Multipotential Mesenchymal Stem Cells from Femoral Bone Marrow Near the Site of Osteonecrosis

Hsuan-Shu Leea, Guan-Tarn Huanga, Hongsen Chiangb, Ling-Ling Chioua, Min-Huey Chenc, Chang-Hsun Hsiehd, Ching-Chuan Jiangb

a Department of Internal Medicine,
b Department of Orthopedics, and
c Department of Dentistry, National Taiwan University Hospital and National Taiwan University, College of Medicine, Taipei, Taiwan;
d Institute of Molecular Medicine, College of Medicine, National Taiwan University, Taipei, Taiwan

Key Words. Mesenchymal stem cells • Bone marrow • CFU-F • Multilineage differentiation • ß1-integrin • Femoral head osteonecrosis

Ching-Chuan Jiang, M.D., Ph.D., Department of Orthopedics, National Taiwan University Hospital. No. 7, Chung-Shan South Road, Taipei, Taiwan (100). Telephone: 886-2-23123456 ext 5273; Fax: 886-2-23939632; e-mail: ccj{at}ccms.ntu.edu.tw

Stem cell-based therapies for degenerative disorders and injuries are promising in the new era. Multipotential mesenchymal stem cells (MSCs) from bone marrow (BM) are on the leading edge because they are easy to expand in culture while maintaining their multilineage potential. In vitro assessment of the chondrogenic and osteogenic potentials of cultured MSCs has been established, and the BM used in those experiments was exclusively from healthy donors via iliac crest aspiration. It is unknown whether human marrow obtained from femurs also contains these multipotential MSCs. We collected marrow from proximal femurs of two patients undergoing total hip replacement surgery for femoral head osteonecrosis and isolated and culture expanded MSCs to about 20 population doublings. These cells were homogeneously positive for ß1-integrin.

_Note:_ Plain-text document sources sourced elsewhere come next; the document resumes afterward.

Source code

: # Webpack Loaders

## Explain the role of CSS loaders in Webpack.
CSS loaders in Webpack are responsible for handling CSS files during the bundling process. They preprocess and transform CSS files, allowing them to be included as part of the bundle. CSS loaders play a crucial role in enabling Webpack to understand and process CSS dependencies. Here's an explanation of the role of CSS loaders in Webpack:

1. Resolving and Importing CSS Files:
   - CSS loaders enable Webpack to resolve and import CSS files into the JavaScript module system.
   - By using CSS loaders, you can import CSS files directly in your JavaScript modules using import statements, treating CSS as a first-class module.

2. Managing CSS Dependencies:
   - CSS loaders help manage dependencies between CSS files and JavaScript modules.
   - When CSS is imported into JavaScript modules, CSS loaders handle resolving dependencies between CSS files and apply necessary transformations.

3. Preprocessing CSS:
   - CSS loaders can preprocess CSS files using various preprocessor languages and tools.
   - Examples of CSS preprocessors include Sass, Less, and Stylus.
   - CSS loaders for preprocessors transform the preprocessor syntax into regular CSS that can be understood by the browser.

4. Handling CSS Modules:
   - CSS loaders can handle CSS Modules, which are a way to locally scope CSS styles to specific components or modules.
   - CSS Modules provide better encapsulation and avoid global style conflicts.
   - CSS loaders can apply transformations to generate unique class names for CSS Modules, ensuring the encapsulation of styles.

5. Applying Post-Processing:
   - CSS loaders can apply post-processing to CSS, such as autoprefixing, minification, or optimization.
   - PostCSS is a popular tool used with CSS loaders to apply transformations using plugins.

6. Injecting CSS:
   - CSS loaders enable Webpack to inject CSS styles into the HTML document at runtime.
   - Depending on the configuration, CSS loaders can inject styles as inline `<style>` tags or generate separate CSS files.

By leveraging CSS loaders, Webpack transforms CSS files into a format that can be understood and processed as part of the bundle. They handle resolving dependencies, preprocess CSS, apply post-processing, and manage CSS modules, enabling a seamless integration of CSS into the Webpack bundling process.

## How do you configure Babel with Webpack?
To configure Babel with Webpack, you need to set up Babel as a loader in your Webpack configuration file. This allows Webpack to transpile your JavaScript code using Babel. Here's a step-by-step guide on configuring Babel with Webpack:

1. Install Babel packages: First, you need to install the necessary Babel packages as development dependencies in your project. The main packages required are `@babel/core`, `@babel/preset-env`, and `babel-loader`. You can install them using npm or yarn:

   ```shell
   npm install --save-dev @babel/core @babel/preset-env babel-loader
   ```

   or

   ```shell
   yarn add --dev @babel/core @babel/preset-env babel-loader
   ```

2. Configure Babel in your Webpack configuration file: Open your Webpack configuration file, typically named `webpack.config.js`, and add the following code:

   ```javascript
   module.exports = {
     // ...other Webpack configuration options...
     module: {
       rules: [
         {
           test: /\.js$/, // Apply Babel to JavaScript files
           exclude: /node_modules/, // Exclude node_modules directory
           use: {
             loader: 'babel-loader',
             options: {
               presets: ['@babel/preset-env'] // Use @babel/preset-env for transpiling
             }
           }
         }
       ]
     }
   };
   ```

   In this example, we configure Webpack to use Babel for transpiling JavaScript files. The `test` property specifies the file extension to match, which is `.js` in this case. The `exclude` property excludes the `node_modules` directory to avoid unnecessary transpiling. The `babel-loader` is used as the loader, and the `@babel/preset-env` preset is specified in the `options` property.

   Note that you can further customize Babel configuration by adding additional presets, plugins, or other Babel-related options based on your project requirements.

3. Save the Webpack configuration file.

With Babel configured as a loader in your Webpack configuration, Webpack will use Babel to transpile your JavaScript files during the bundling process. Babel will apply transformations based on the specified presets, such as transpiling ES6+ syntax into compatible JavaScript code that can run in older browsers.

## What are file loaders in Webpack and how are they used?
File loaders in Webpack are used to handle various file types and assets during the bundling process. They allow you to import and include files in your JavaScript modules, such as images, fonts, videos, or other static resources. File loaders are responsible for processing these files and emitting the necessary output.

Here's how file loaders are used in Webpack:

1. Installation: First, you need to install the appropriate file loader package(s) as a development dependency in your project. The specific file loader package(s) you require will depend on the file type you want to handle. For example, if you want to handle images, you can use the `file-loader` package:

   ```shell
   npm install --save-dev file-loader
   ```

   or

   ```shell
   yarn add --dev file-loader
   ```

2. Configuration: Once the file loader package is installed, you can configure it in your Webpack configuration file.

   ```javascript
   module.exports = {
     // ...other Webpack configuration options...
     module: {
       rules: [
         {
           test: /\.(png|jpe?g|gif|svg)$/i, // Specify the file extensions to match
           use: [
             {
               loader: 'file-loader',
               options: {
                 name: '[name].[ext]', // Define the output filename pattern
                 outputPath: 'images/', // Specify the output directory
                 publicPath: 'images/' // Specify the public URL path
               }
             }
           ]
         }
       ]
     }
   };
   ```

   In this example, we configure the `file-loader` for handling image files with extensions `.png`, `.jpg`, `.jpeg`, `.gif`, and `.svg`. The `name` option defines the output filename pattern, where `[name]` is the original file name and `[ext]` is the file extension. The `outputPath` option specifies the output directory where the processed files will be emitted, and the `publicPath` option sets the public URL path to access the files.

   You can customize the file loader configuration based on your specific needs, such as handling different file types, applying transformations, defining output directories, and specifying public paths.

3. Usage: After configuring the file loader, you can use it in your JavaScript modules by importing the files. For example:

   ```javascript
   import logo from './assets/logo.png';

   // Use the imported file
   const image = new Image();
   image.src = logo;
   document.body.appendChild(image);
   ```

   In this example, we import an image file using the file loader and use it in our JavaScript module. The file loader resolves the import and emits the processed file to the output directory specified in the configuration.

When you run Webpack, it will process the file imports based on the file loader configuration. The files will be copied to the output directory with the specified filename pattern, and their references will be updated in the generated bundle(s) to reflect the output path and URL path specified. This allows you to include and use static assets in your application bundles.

When pelleted into aggregates and cultured in a medium containing transforming growth factor-ß3 for 14 days, the cells began to express mRNA for aggrecan and collagen type II and to deposit immunoreactive collagen type II and sulfated proteoglycans in the matrix, hallmarks of chondrogenic differentiation. These MSCs could also be differentiated into osteocytic lineage in vitro, as shown by increased expression of alkaline phosphatase activity and deposition of mineral content onto culture plates. These results indicate that femoral BM obtained during hip surgeries also contained multipotential MSCs. These data imply that direct replacement therapy using MSCs from in situ marrow may be possible in the future and that an MSC bank may be established by using marrow from this approach, bypassing the necessity for iliac marrow aspiration from healthy donors.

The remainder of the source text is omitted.